Although her fellowship is over, Ainsley said she’s going to stay on working with the Thorn team one day a week because she wants to see the work taken all the way into the field.

“That’s the dream and I want to be available as much as I possibly can to assist in that effort,” Ainsley said.

Thorn CEO Julie Cordua told TechCrunch it was a successful product, noting it “was an exploration we’ve been wanting to do for quite a while.”

In addition to working with law enforcement around sex trafficking, Thorn tackles child pornography, livestream abuse and grooming. The organization also works to activate companies in the private sector to identify and remove child porn.

Thorn recently launched Safer, a tool for small to medium-sized businesses to identify child pornography on their platforms.
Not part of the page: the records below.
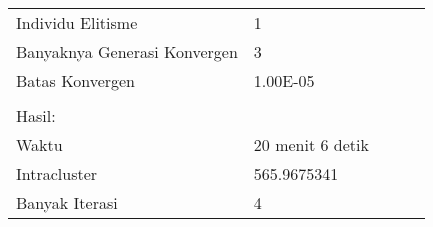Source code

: \begin{table}[H]
\begin{tabular}{lllll}
\multicolumn{1}{|l|}{Individu Elitisme}            & \multicolumn{1}{l|}{1}                                         &                                                       &                                                        &                                                       \\ \cline{1-2}
\multicolumn{1}{|l|}{Banyaknya Generasi Konvergen} & \multicolumn{1}{l|}{3}                                         &                                                       &                                                        &                                                       \\ \cline{1-2}
\multicolumn{1}{|l|}{Batas Konvergen}              & \multicolumn{1}{l|}{1.00E-05}                                  &                                                       &                                                        &                                                       \\ \cline{1-2}
                                                   &                                                                &                                                       &                                                        &                                                       \\
Hasil:                                             &                                                                &                                                       &                                                        &                                                       \\ \cline{1-2}
\multicolumn{1}{|l|}{Waktu}                        & \multicolumn{1}{l|}{20 menit 6 detik}                          &                                                       &                                                        &                                                       \\ \cline{1-2}
\multicolumn{1}{|l|}{Intracluster}                 & \multicolumn{1}{l|}{565.9675341}                               &                                                       &                                                        &                                                       \\ \cline{1-2}
\multicolumn{1}{|l|}{Banyak Iterasi}               & \multicolumn{1}{l|}{4}                                         &                                                       &                                                        &                                                       \\ \cline{1-2}

\end{tabular}
\end{table}
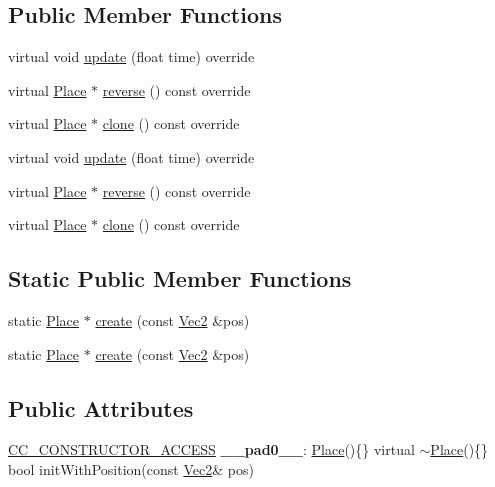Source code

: \subsection*{Public Member Functions}
\begin{DoxyCompactItemize}
\item 
virtual void \hyperlink{classPlace_ac1096e69dd514a74920ae060ab1b671f}{update} (float time) override
\item 
virtual \hyperlink{classPlace}{Place} $\ast$ \hyperlink{classPlace_aea55a3981ebe1aa3ad8fd4cd7bf26337}{reverse} () const override
\item 
virtual \hyperlink{classPlace}{Place} $\ast$ \hyperlink{classPlace_acd8513fc561c66d883d39703b6d5b0d9}{clone} () const override
\item 
virtual void \hyperlink{classPlace_a1ab3900efa596c098e0fb84232050435}{update} (float time) override
\item 
virtual \hyperlink{classPlace}{Place} $\ast$ \hyperlink{classPlace_a73cc4e23e9c1dd0856b99871537986d0}{reverse} () const override
\item 
virtual \hyperlink{classPlace}{Place} $\ast$ \hyperlink{classPlace_a9207d39fa23c9cfbc2bb79127c611af8}{clone} () const override
\end{DoxyCompactItemize}
\subsection*{Static Public Member Functions}
\begin{DoxyCompactItemize}
\item 
static \hyperlink{classPlace}{Place} $\ast$ \hyperlink{classPlace_a95f2da72e9f2cdc96add109fb4027288}{create} (const \hyperlink{classVec2}{Vec2} \&pos)
\item 
static \hyperlink{classPlace}{Place} $\ast$ \hyperlink{classPlace_ac113343dc30a5e1c8ff4a097885334b3}{create} (const \hyperlink{classVec2}{Vec2} \&pos)
\end{DoxyCompactItemize}
\subsection*{Public Attributes}
\begin{DoxyCompactItemize}
\item 
\mbox{\label{classPlace_a7cf9f75d5baf4d0727c453c130e78a60}} 
\hyperlink{_2cocos2d_2cocos_2base_2ccConfig_8h_a25ef1314f97c35a2ed3d029b0ead6da0}{C\+C\+\_\+\+C\+O\+N\+S\+T\+R\+U\+C\+T\+O\+R\+\_\+\+A\+C\+C\+E\+SS} {\bfseries \+\_\+\+\_\+pad0\+\_\+\+\_\+}\+: \hyperlink{classPlace}{Place}()\{\} virtual $\sim$\hyperlink{classPlace}{Place}()\{\} bool init\+With\+Position(const \hyperlink{classVec2}{Vec2}\& pos)
\end{DoxyCompactItemize}
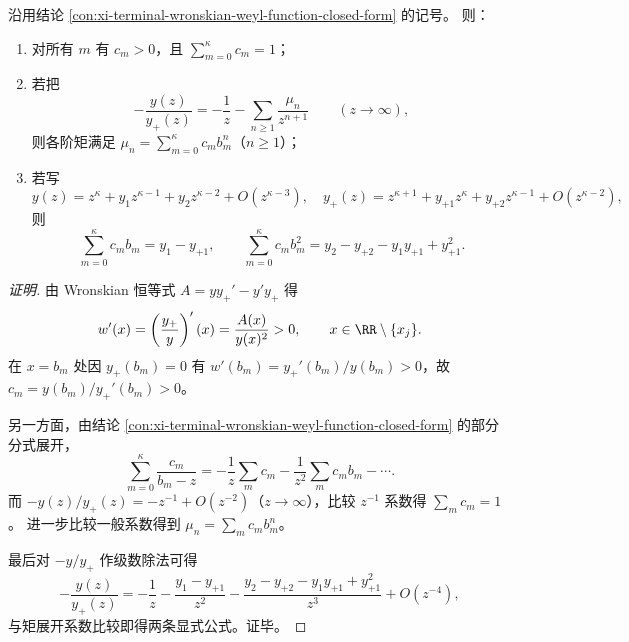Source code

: \begin{conclusion}\label{con:xi-terminal-wronskian-spectral-weights-moment-identities}
沿用结论 \ref{con:xi-terminal-wronskian-weyl-function-closed-form} 的记号。
则：
\begin{enumerate}
  \item 对所有 \(m\) 有 \(c_m>0\)，且 \(\sum_{m=0}^{\kappa}c_m=1\)；
  \item 若把
  \[
  -\frac{y(z)}{y_{+}(z)}=-\frac{1}{z}-\sum_{n\ge 1}\frac{\mu_n}{z^{n+1}}
  \qquad (z\to\infty),
  \]
  则各阶矩满足 \(\mu_n=\sum_{m=0}^{\kappa}c_m b_m^{n}\)（\(n\ge 1\)）；
  \item 若写
  \[
  y(z)=z^{\kappa}+y_1 z^{\kappa-1}+y_2 z^{\kappa-2}+O(z^{\kappa-3}),\quad
  y_{+}(z)=z^{\kappa+1}+y_{+1}z^{\kappa}+y_{+2}z^{\kappa-1}+O(z^{\kappa-2}),
  \]
  则
  \[
  \sum_{m=0}^{\kappa}c_m b_m=y_1-y_{+1},\qquad
  \sum_{m=0}^{\kappa}c_m b_m^{2}=y_2-y_{+2}-y_1y_{+1}+y_{+1}^{2}.
  \]
\end{enumerate}
\end{conclusion}
\begin{proof}[证明]
由 Wronskian 恒等式 \(A=yy_{+}'-y'y_{+}\) 得
\[
w'(x)=\left(\frac{y_{+}}{y}\right)'(x)=\frac{A(x)}{y(x)^2}>0,
\qquad x\in\RR\setminus\{x_j\}.
\]
在 \(x=b_m\) 处因 \(y_{+}(b_m)=0\) 有
\(
w'(b_m)=y_{+}'(b_m)/y(b_m)>0
\)，故 \(c_m=y(b_m)/y_{+}'(b_m)>0\)。

另一方面，由结论 \ref{con:xi-terminal-wronskian-weyl-function-closed-form} 的部分分式展开，
\[
\sum_{m=0}^{\kappa}\frac{c_m}{b_m-z}
=-\frac{1}{z}\sum_{m}c_m-\frac{1}{z^2}\sum_{m}c_m b_m-\cdots .
\]
而 \(-y(z)/y_{+}(z)=-z^{-1}+O(z^{-2})\)（\(z\to\infty\)），比较 \(z^{-1}\) 系数得 \(\sum_m c_m=1\)。
进一步比较一般系数得到 \(\mu_n=\sum_m c_m b_m^{n}\)。

最后对 \(-y/y_{+}\) 作级数除法可得
\[
-\frac{y(z)}{y_{+}(z)}
=-\frac{1}{z}-\frac{y_1-y_{+1}}{z^2}
-\frac{y_2-y_{+2}-y_1y_{+1}+y_{+1}^2}{z^3}+O(z^{-4}),
\]
与矩展开系数比较即得两条显式公式。证毕。
\end{proof}

\endinput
Currently, Imgur, Roblox and Flickr are participating in the beta program.

“Larger companies have good systems in place but when you don’t have the capacity to build out risks teams, then this type of bad content starts to flourish,” Cordua said. “That’s what we’re trying to solve for.”

Thorn was the first partner for the Google.org fellowship, but there are two active fellowships at the Family Independence Initiative and Goodwill, which started in November. Before selecting an organization to work with, Google.org examines the potential for impact and ability of the organization to continue the work once the Google engineer leaves.

“And we want to look for an area where there’s a really complex challenge where technology is the solution, or at least is a solution that can really help move the needle,” Google.org Product Manager and Head of Technical Team Jen Carter told TechCrunch.

And for Google, it’s a good retention strategy. Ainsley, for example, said the opportunity came at the right time because she had actually been considering leaving the company.

“I had been at this crossroads in my career as an engineer, where I was feeling pretty siloed in terms of the impact that my work was having,” Ainsley said. “I loved the work I was doing from a technical aspect — I always have — but I was considering potentially even exploring different career options because it was unclear to me how, through programming, I could have a direct impact on people’s lives. And that was something that I really wanted. And when this program was posted, it was right around that time.”

Cordua agrees, noting that it could be a good retention strategy for companies. It’s also a model that she thinks should be replicated by other tech companies.

“Our goal is to get more companies to think about this for their engineering teams,” Cordua said. “It’s an opportunity to build engineering teams that have empathy and understanding of tech’s social impact on both negative and positive things. Tech can do amazing things. Let’s channel it toward these social issues.”